[YOUR ASSIGNMENT]
Leaving out all pictures, reproduce the entries below exactly, from the first line through the line that contains "lớn hơn vật.".

[MATERIAL PROVIDED]

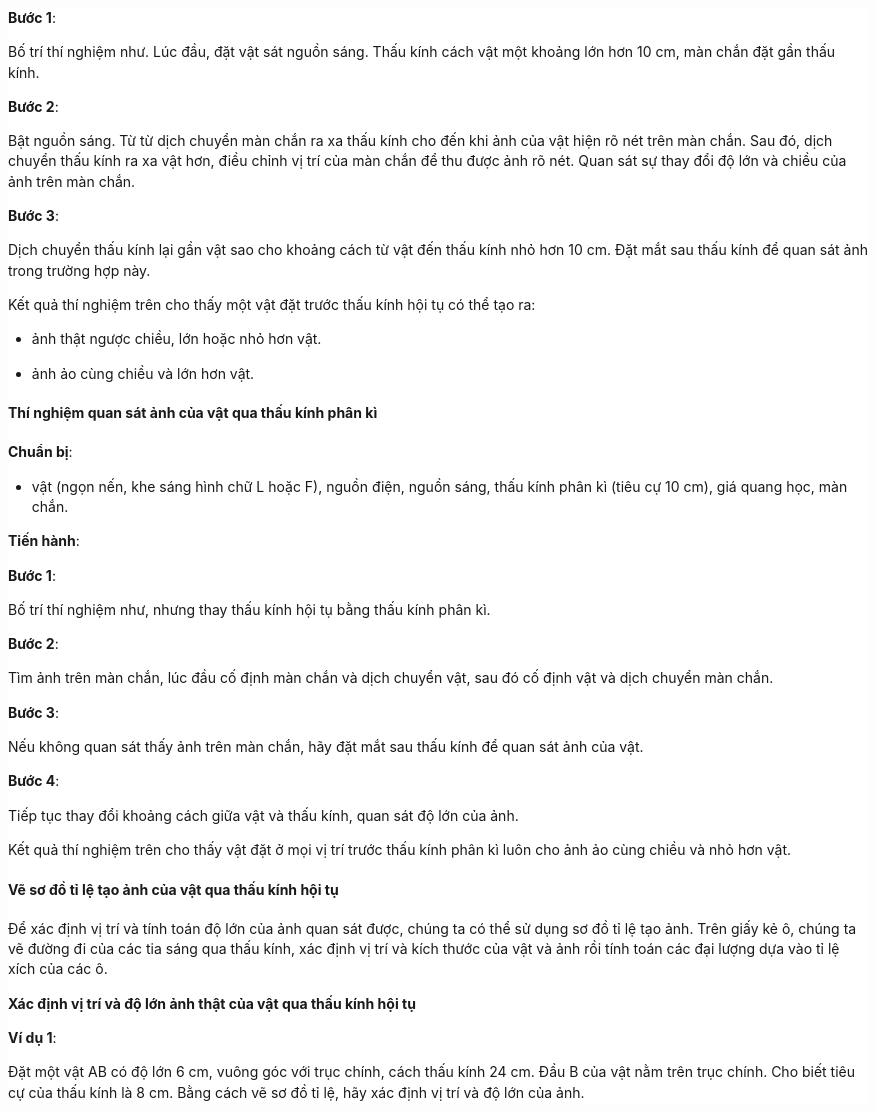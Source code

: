 **Bước 1**:

Bố trí thí nghiệm như. Lúc đầu, đặt vật sát nguồn sáng. Thấu kính cách vật một khoảng lớn hơn 10 cm, màn chắn đặt gần thấu kính.

**Bước 2**:

Bật nguồn sáng. Từ từ dịch chuyển màn chắn ra xa thấu kính cho đến khi ảnh của vật hiện rõ nét trên màn chắn. Sau đó, dịch chuyển thấu kính ra xa vật hơn, điều chỉnh vị trí của màn chắn để thu được ảnh rõ nét. Quan sát sự thay đổi độ lớn và chiều của ảnh trên màn chắn.

**Bước 3**:

Dịch chuyển thấu kính lại gần vật sao cho khoảng cách từ vật đến thấu kính nhỏ hơn 10 cm. Đặt mắt sau thấu kính để quan sát ảnh trong trường hợp này.

Kết quả thí nghiệm trên cho thấy một vật đặt trước thấu kính hội tụ có thể tạo ra:

*   ảnh thật ngược chiều, lớn hoặc nhỏ hơn vật.

*   ảnh ảo cùng chiều và lớn hơn vật.

#### Thí nghiệm quan sát ảnh của vật qua thấu kính phân kì

**Chuẩn bị**:

*   vật (ngọn nến, khe sáng hình chữ L hoặc F), nguồn điện, nguồn sáng, thấu kính phân kì (tiêu cự 10 cm), giá quang học, màn chắn.

**Tiến hành**:

**Bước 1**:

Bố trí thí nghiệm như, nhưng thay thấu kính hội tụ bằng thấu kính phân kì.

**Bước 2**:

Tìm ảnh trên màn chắn, lúc đầu cố định màn chắn và dịch chuyển vật, sau đó cố định vật và dịch chuyển màn chắn.

**Bước 3**:

Nếu không quan sát thấy ảnh trên màn chắn, hãy đặt mắt sau thấu kính để quan sát ảnh của vật.

**Bước 4**:

Tiếp tục thay đổi khoảng cách giữa vật và thấu kính, quan sát độ lớn của ảnh.

Kết quả thí nghiệm trên cho thấy vật đặt ở mọi vị trí trước thấu kính phân kì luôn cho ảnh ảo cùng chiều và nhỏ hơn vật.

#### Vẽ sơ đồ tỉ lệ tạo ảnh của vật qua thấu kính hội tụ

Để xác định vị trí và tính toán độ lớn của ảnh quan sát được, chúng ta có thể sử dụng sơ đồ tỉ lệ tạo ảnh. Trên giấy kẻ ô, chúng ta vẽ đường đi của các tia sáng qua thấu kính, xác định vị trí và kích thước của vật và ảnh rồi tính toán các đại lượng dựa vào tỉ lệ xích của các ô.

**Xác định vị trí và độ lớn ảnh thật của vật qua thấu kính hội tụ**

**Ví dụ 1**:

Đặt một vật AB có độ lớn 6 cm, vuông góc với trục chính, cách thấu kính 24 cm. Đầu B của vật nằm trên trục chính. Cho biết tiêu cự của thấu kính là 8 cm. Bằng cách vẽ sơ đồ tỉ lệ, hãy xác định vị trí và độ lớn của ảnh.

[YOUR SOLUTION]
Source code

: **Bước 1**:

Bố trí thí nghiệm như. Lúc đầu, đặt vật sát nguồn sáng. Thấu kính cách vật một khoảng lớn hơn 10 cm, màn chắn đặt gần thấu kính.

**Bước 2**:

Bật nguồn sáng. Từ từ dịch chuyển màn chắn ra xa thấu kính cho đến khi ảnh của vật hiện rõ nét trên màn chắn. Sau đó, dịch chuyển thấu kính ra xa vật hơn, điều chỉnh vị trí của màn chắn để thu được ảnh rõ nét. Quan sát sự thay đổi độ lớn và chiều của ảnh trên màn chắn.

**Bước 3**:

Dịch chuyển thấu kính lại gần vật sao cho khoảng cách từ vật đến thấu kính nhỏ hơn 10 cm. Đặt mắt sau thấu kính để quan sát ảnh trong trường hợp này.

Kết quả thí nghiệm trên cho thấy một vật đặt trước thấu kính hội tụ có thể tạo ra:

*   ảnh thật ngược chiều, lớn hoặc nhỏ hơn vật.

*   ảnh ảo cùng chiều và lớn hơn vật.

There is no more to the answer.